In my village, the generation that's of marrying age (both men and women in this case) are uneducated, which doesn't pose a problem for either party when it comes to marriage. They get married, have kids, farm their fields and live happily ever after. But what about the kids (and especially the girls) who are currently in school? Do they stand a chance of finding a partner in village? Especially the girls, who are usually expected to marry older men? Educated women are often schooled in bigger towns and cities, and then married off there, as well. But here's the catch: Mali is still a society in which someone needs to be at home to take care of the housework. With a rampant lack of any and all household technology, all tasks are done painstakingly by hand. Food is cooked over a wood or charcoal fire, clothes are cleaned by hand, water either pulled from the well, or pumped from a communal source, food bought fresh daily in market, and the house and yard need to be swept out twice daily because the dust from the dirt roads gets kicked up by passing cars and motorcycles, coating everything with a thin film of grit. Someone absolutely needs to be home to keep the place standing. Gender roles are firm here, and this role always falls to women here in Mali, leaving them little time for an education or work outside the home.

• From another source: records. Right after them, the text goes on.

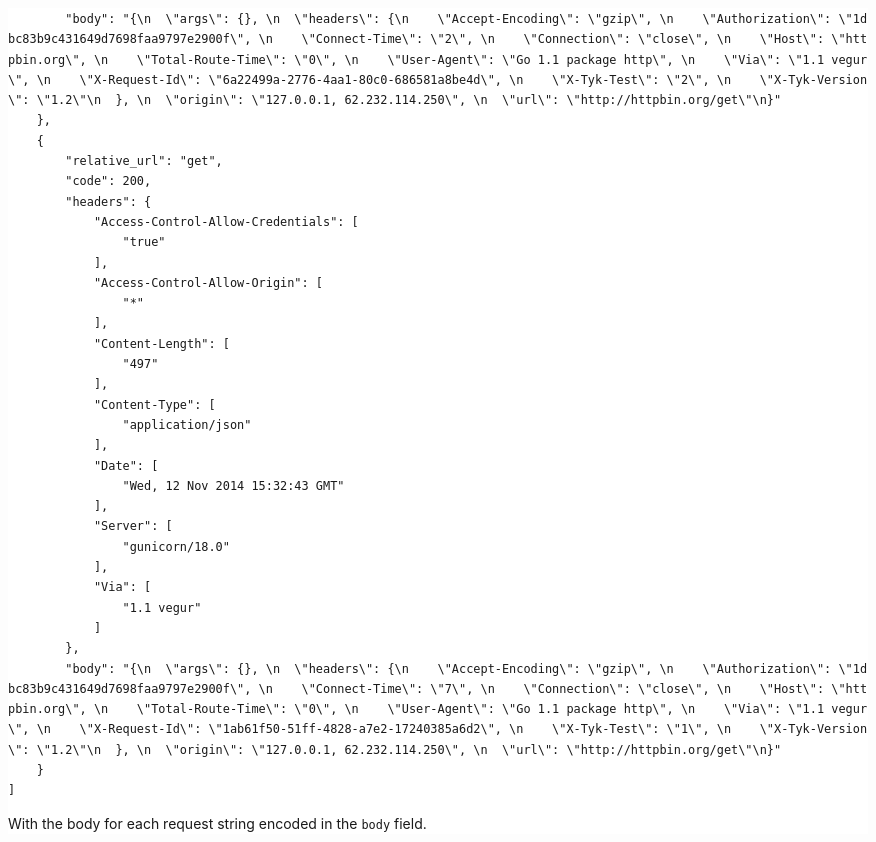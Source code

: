             "body": "{\n  \"args\": {}, \n  \"headers\": {\n    \"Accept-Encoding\": \"gzip\", \n    \"Authorization\": \"1dbc83b9c431649d7698faa9797e2900f\", \n    \"Connect-Time\": \"2\", \n    \"Connection\": \"close\", \n    \"Host\": \"httpbin.org\", \n    \"Total-Route-Time\": \"0\", \n    \"User-Agent\": \"Go 1.1 package http\", \n    \"Via\": \"1.1 vegur\", \n    \"X-Request-Id\": \"6a22499a-2776-4aa1-80c0-686581a8be4d\", \n    \"X-Tyk-Test\": \"2\", \n    \"X-Tyk-Version\": \"1.2\"\n  }, \n  \"origin\": \"127.0.0.1, 62.232.114.250\", \n  \"url\": \"http://httpbin.org/get\"\n}"
        },
        {
            "relative_url": "get",
            "code": 200,
            "headers": {
                "Access-Control-Allow-Credentials": [
                    "true"
                ],
                "Access-Control-Allow-Origin": [
                    "*"
                ],
                "Content-Length": [
                    "497"
                ],
                "Content-Type": [
                    "application/json"
                ],
                "Date": [
                    "Wed, 12 Nov 2014 15:32:43 GMT"
                ],
                "Server": [
                    "gunicorn/18.0"
                ],
                "Via": [
                    "1.1 vegur"
                ]
            },
            "body": "{\n  \"args\": {}, \n  \"headers\": {\n    \"Accept-Encoding\": \"gzip\", \n    \"Authorization\": \"1dbc83b9c431649d7698faa9797e2900f\", \n    \"Connect-Time\": \"7\", \n    \"Connection\": \"close\", \n    \"Host\": \"httpbin.org\", \n    \"Total-Route-Time\": \"0\", \n    \"User-Agent\": \"Go 1.1 package http\", \n    \"Via\": \"1.1 vegur\", \n    \"X-Request-Id\": \"1ab61f50-51ff-4828-a7e2-17240385a6d2\", \n    \"X-Tyk-Test\": \"1\", \n    \"X-Tyk-Version\": \"1.2\"\n  }, \n  \"origin\": \"127.0.0.1, 62.232.114.250\", \n  \"url\": \"http://httpbin.org/get\"\n}"
        }
    ]

With the body for each request string encoded in the `body` field.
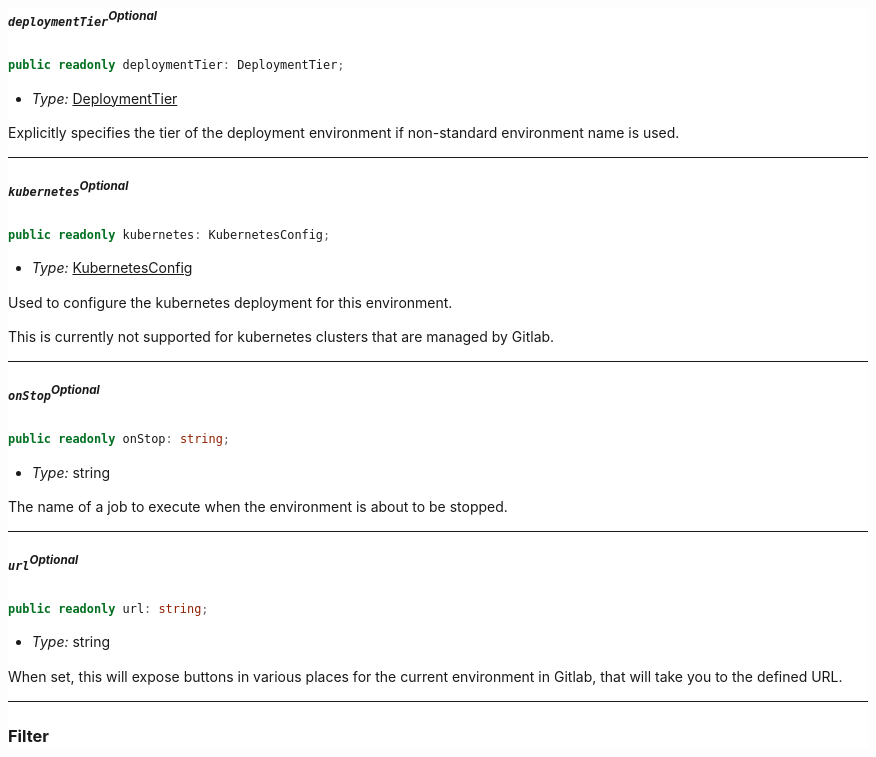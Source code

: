 
##### `deploymentTier`<sup>Optional</sup> <a name="deploymentTier" id="projen.gitlab.Environment.property.deploymentTier"></a>

```typescript
public readonly deploymentTier: DeploymentTier;
```

- *Type:* <a href="#projen.gitlab.DeploymentTier">DeploymentTier</a>

Explicitly specifies the tier of the deployment environment if non-standard environment name is used.

---

##### `kubernetes`<sup>Optional</sup> <a name="kubernetes" id="projen.gitlab.Environment.property.kubernetes"></a>

```typescript
public readonly kubernetes: KubernetesConfig;
```

- *Type:* <a href="#projen.gitlab.KubernetesConfig">KubernetesConfig</a>

Used to configure the kubernetes deployment for this environment.

This is currently not supported for kubernetes clusters that are managed by Gitlab.

---

##### `onStop`<sup>Optional</sup> <a name="onStop" id="projen.gitlab.Environment.property.onStop"></a>

```typescript
public readonly onStop: string;
```

- *Type:* string

The name of a job to execute when the environment is about to be stopped.

---

##### `url`<sup>Optional</sup> <a name="url" id="projen.gitlab.Environment.property.url"></a>

```typescript
public readonly url: string;
```

- *Type:* string

When set, this will expose buttons in various places for the current environment in Gitlab, that will take you to the defined URL.

---

### Filter <a name="Filter" id="projen.gitlab.Filter"></a>
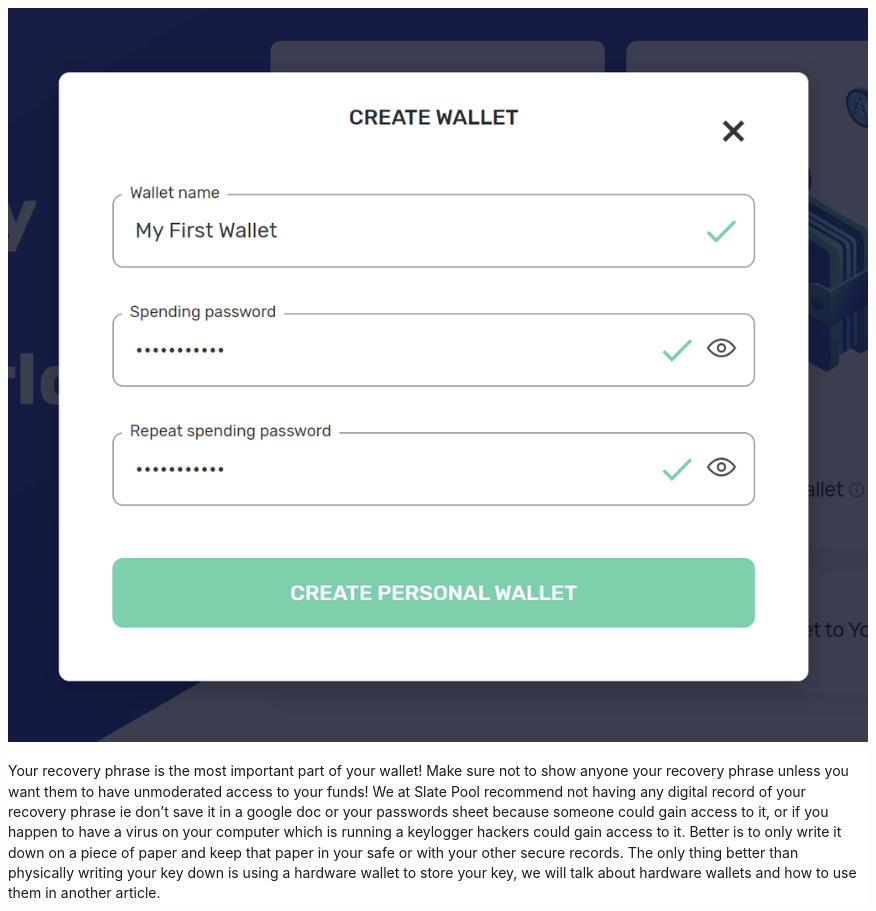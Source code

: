 ![Tutorial Image](/docs/001-how-to-download-wallet/img/image25.png)

Your recovery phrase is the most important part of your wallet! Make sure not to show anyone your recovery phrase unless you want them to have unmoderated access to your funds! We at Slate Pool recommend not having any digital record of your recovery phrase ie don’t save it in a google doc or your passwords sheet because someone could gain access to it, or if you happen to have a virus on your computer which is running a keylogger hackers could gain access to it. Better is to only write it down on a piece of paper and keep that paper in your safe or with your other secure records. The only thing better than physically writing your key down is using a hardware wallet to store your key, we will talk about hardware wallets and how to use them in another article.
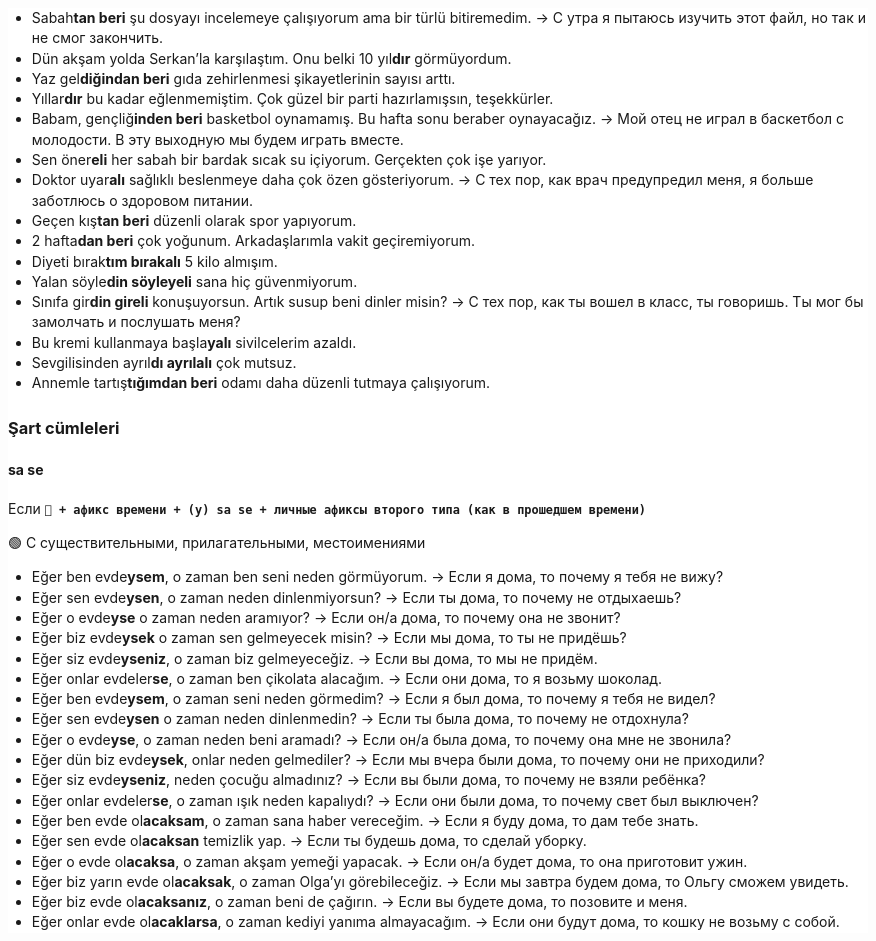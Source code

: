 - Sabah**tan beri** şu dosyayı incelemeye çalışıyorum ama bir türlü bitiremedim. → С утра я пытаюсь изучить этот файл, но так и не смог закончить.
- Dün akşam yolda Serkan’la karşılaştım. Onu belki 10 yıl**dır** görmüyordum.
- Yaz gel**diğindan beri** gıda zehirlenmesi şikayetlerinin sayısı arttı.
- Yıllar**dır** bu kadar eğlenmemiştim. Çok güzel bir parti hazırlamışsın, teşekkürler.
- Babam, gençliğ**inden beri** basketbol oynamamış. Bu hafta sonu beraber oynayacağız. → Мой отец не играл в баскетбол с молодости. В эту выходную мы будем играть вместе.
- Sen öner**eli** her sabah bir bardak sıcak su içiyorum. Gerçekten çok işe yarıyor.
- Doktor uyar**alı** sağlıklı beslenmeye daha çok özen gösteriyorum. → С тех пор, как врач предупредил меня, я больше заботлюсь о здоровом питании.
- Geçen kış**tan beri** düzenli olarak spor yapıyorum.
- 2 hafta**dan beri** çok yoğunum. Arkadaşlarımla vakit geçiremiyorum.
- Diyeti bırak**tım bırakalı** 5 kilo almışım.
- Yalan söyle**din söyleyeli** sana hiç güvenmiyorum.
- Sınıfa gir**din gireli** konuşuyorsun. Artık susup beni dinler misin? → С тех пор, как ты вошел в класс, ты говоришь. Ты мог бы замолчать и послушать меня?
- Bu kremi kullanmaya başla**yalı** sivilcelerim azaldı.
- Sevgilisinden ayrıl**dı ayrılalı** çok mutsuz.
- Annemle tartış**tığımdan beri** odamı daha düzenli tutmaya çalışıyorum.

### Şart cümleleri
#### sa se
Если **`🥕 + афикс времени + (y) sa se + личные афиксы второго типа (как в прошедшем времени)`**

🟢 С существительными, прилагательными, местоимениями
- Eğer ben evde**ysem**, o zaman ben seni neden görmüyorum. → Если я дома, то почему я тебя не вижу?
- Eğer sen evde**ysen**, o zaman neden dinlenmiyorsun? → Если ты дома, то почему не отдыхаешь?
- Eğer o evde**yse** o zaman neden aramıyor? → Если он/а дома, то почему она не звонит?
- Eğer biz evde**ysek** o zaman sen gelmeyecek misin? → Если мы дома, то ты не придёшь?
- Eğer siz evde**yseniz**, o zaman biz gelmeyeceğiz. → Если вы дома, то мы не придём.
- Eğer onlar evdeler**se**, o zaman ben çikolata alacağım. → Если они дома, то я возьму шоколад.
- Eğer ben evde**ysem**, o zaman seni neden görmedim? → Если я был дома, то почему я тебя не видел?
- Eğer sen evde**ysen** o zaman neden dinlenmedin? → Если ты была дома, то почему не отдохнула?
- Eğer o evde**yse**, o zaman neden beni aramadı? → Если он/а была дома, то почему она мне не звонила?
- Eğer dün biz evde**ysek**, onlar neden gelmediler? → Если мы вчера были дома, то почему они не приходили?
- Eğer siz evde**yseniz**, neden çocuğu almadınız? → Если вы были дома, то почему не взяли ребёнка?
- Eğer onlar evdeler**se**, o zaman ışık neden kapalıydı? → Если они были дома, то почему свет был выключен?
- Eğer ben evde ol**acaksam**, o zaman sana haber vereceğim. → Если я буду дома, то дам тебе знать.
- Eğer sen evde ol**acaksan** temizlik yap. → Если ты будешь дома, то сделай уборку.
- Eğer o evde ol**acaksa**, o zaman akşam yemeği yapacak. → Если он/а будет дома, то она приготовит ужин.
- Eğer biz yarın evde ol**acaksak**, o zaman Olga’yı görebileceğiz. → Если мы завтра будем дома, то Ольгу сможем увидеть.
- Eğer biz evde ol**acaksanız**, o zaman beni de çağırın. → Если вы будете дома, то позовите и меня.
- Eğer onlar evde ol**acaklarsa**, o zaman kediyi yanıma almayacağım. → Если они будут дома, то кошку не возьму с собой.
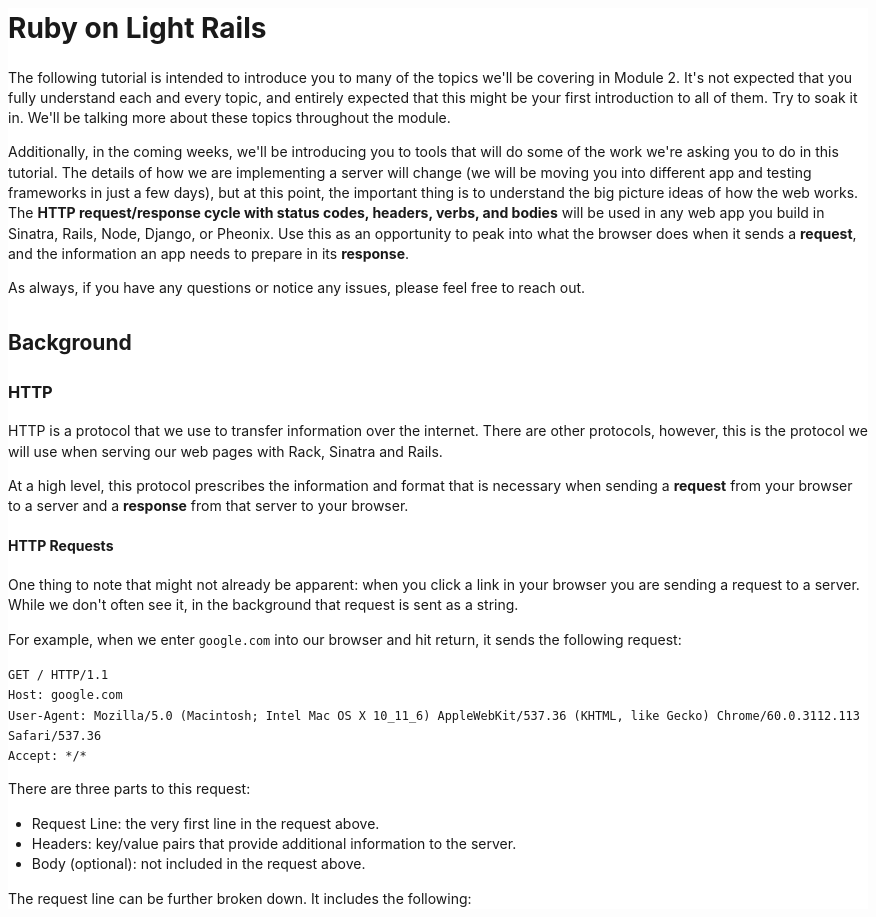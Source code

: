 # Ruby on Light Rails

The following tutorial is intended to introduce you to many of the topics we'll be covering in Module 2. It's not expected that you fully understand each and every topic, and entirely expected that this might be your first introduction to all of them. Try to soak it in. We'll be talking more about these topics throughout the module.

Additionally, in the coming weeks, we'll be introducing you to tools that will do some of the work we're asking you to do in this tutorial. The details of how we are implementing a server will change (we will be moving you into different app and testing frameworks in just a few days), but at this point, the important thing is to understand the big picture ideas of how the web works. The **HTTP request/response cycle with status codes, headers, verbs, and bodies** will be used in any web app you build in Sinatra, Rails, Node, Django, or Pheonix. Use this as an opportunity to peak into what the browser does when it sends a **request**, and the information an app needs to prepare in its **response**.

As always, if you have any questions or notice any issues, please feel free to reach out.

## Background

### HTTP

HTTP is a protocol that we use to transfer information over the internet. There are other protocols, however, this is the protocol we will use when serving our web pages with Rack, Sinatra and Rails.

At a high level, this protocol prescribes the information and format that is necessary when sending a **request** from your browser to a server and a **response** from that server to your browser.

#### HTTP Requests

One thing to note that might not already be apparent: when you click a link in your browser you are sending a request to a server. While we don't often see it, in the background that request is sent as a string.

For example, when we enter `google.com` into our browser and hit return, it sends the following request:

```
GET / HTTP/1.1
Host: google.com
User-Agent: Mozilla/5.0 (Macintosh; Intel Mac OS X 10_11_6) AppleWebKit/537.36 (KHTML, like Gecko) Chrome/60.0.3112.113 Safari/537.36
Accept: */*

```

There are three parts to this request:

* Request Line: the very first line in the request above.
* Headers: key/value pairs that provide additional information to the server.
* Body (optional): not included in the request above.

The request line can be further broken down. It includes the following:
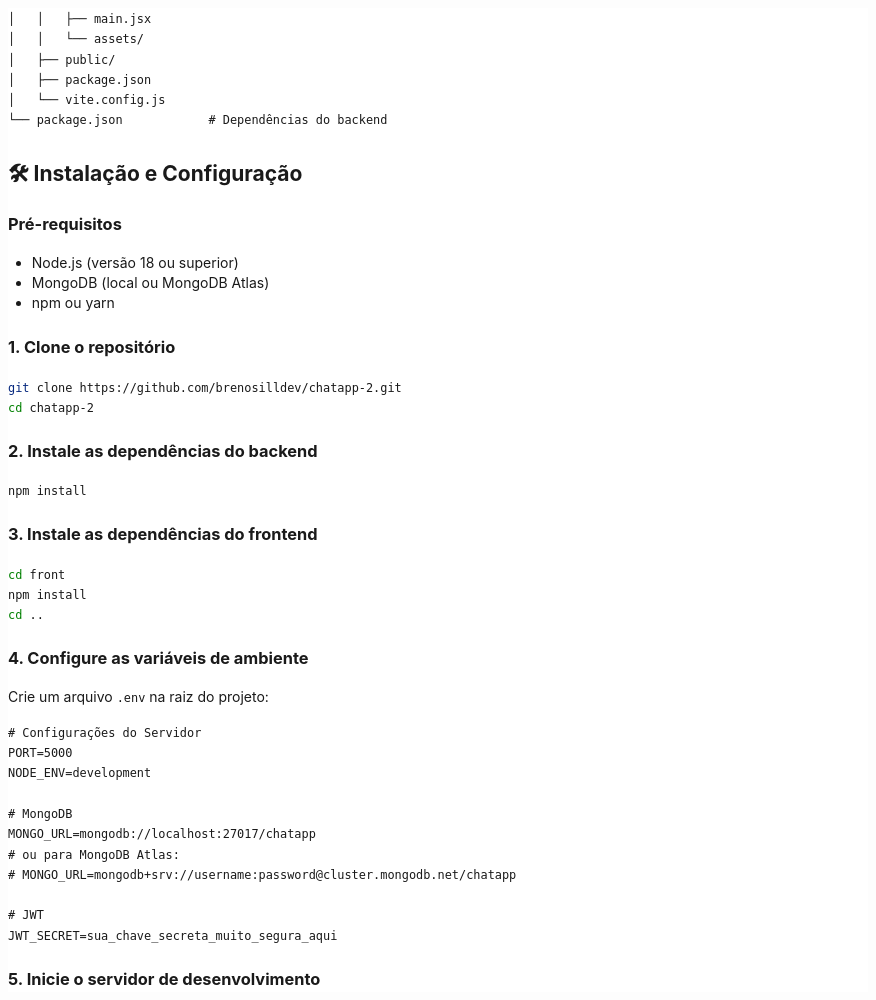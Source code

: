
 ```
│   │   ├── main.jsx
│   │   └── assets/
│   ├── public/
│   ├── package.json
│   └── vite.config.js
└── package.json            # Dependências do backend
```

## 🛠️ Instalação e Configuração

### Pré-requisitos
- Node.js (versão 18 ou superior)
- MongoDB (local ou MongoDB Atlas)
- npm ou yarn

### 1. Clone o repositório
```bash
git clone https://github.com/brenosilldev/chatapp-2.git
cd chatapp-2
```

### 2. Instale as dependências do backend
```bash
npm install
```

### 3. Instale as dependências do frontend
```bash
cd front
npm install
cd ..
```

### 4. Configure as variáveis de ambiente
Crie um arquivo `.env` na raiz do projeto:

```env
# Configurações do Servidor
PORT=5000
NODE_ENV=development

# MongoDB
MONGO_URL=mongodb://localhost:27017/chatapp
# ou para MongoDB Atlas:
# MONGO_URL=mongodb+srv://username:password@cluster.mongodb.net/chatapp

# JWT
JWT_SECRET=sua_chave_secreta_muito_segura_aqui
```

### 5. Inicie o servidor de desenvolvimento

Married life in Mali is both a curse and a blessing. The majority of Malian women find themselves married and without work outside the home, and thus with no financial contribution to offer their families. The men see this as a blessing for the women, because according to them, this lessens the burden on the woman, an Islamic ideal. I tend to see it as locking women into a situation that they may or may not have chosen or even enjoy. Divorce is almost unheard of in Mali, and because children are the property of the father, divorced women (a rare breed, for understandable reasons) are required to leave their children with their father. These divorced women are not desirable, and have a very small chance of remarrying, thus essentially becoming a burden to their families because they cannot contribute financially. But the exact reason a woman can't contribute financially is because her family chose to sacrifice her education in hopes of finding her a suitable husband, which she no longer has.

So where does that leave the state of women and education in Mali? Probably about where America was about 50 years ago, although even then, I'm pretty sure American women weren't being deprived of an education. They just weren't allowed to do anything with it once they got it. Thankfully, America moved forward, and Mali is slowly following suit. Women still find themselves in a bind: those who want to get married early are refused an education, and those who want to get married at all are not encouraged to search advanced or terminal degrees. Overly educated women supposedly pose a threat to the equilibrium of a marriage, as they risk making more than their husbands, which will logically lead them to disobey him and refuse to remain his subordinate. Women with brains are undesirable. A strong woman is intimidating. What does that say about Malian men?

With all this said, Malian men don't seem to be having a problem finding women to marry. That may not say much for the state of girl's education here, but it does make a very busy period in the lives of my villagers between the months of March to May. I went to my first wedding extravaganza a few weeks ago and needed a few days after to recover from the lack of sleep. When I jokingly asked the groom (a friend of mine) when wife number three would be arriving, he resolutely responded that after this (#2), there won't be any more. "The money's all gone - weddings are expensive, and two wives are enough". "Just give it a few months", his friends chimed in, "things will cool down, you'll get bored, and you'll change your mind. You'll come around", they assured him. Maybe he'll have a few extra dollars under his mattress in a year or two, and a month or two to spare planning for the event, and will decide to find himself another wife. Because, really, what else will he have to do after the harvest and before the following rainy season?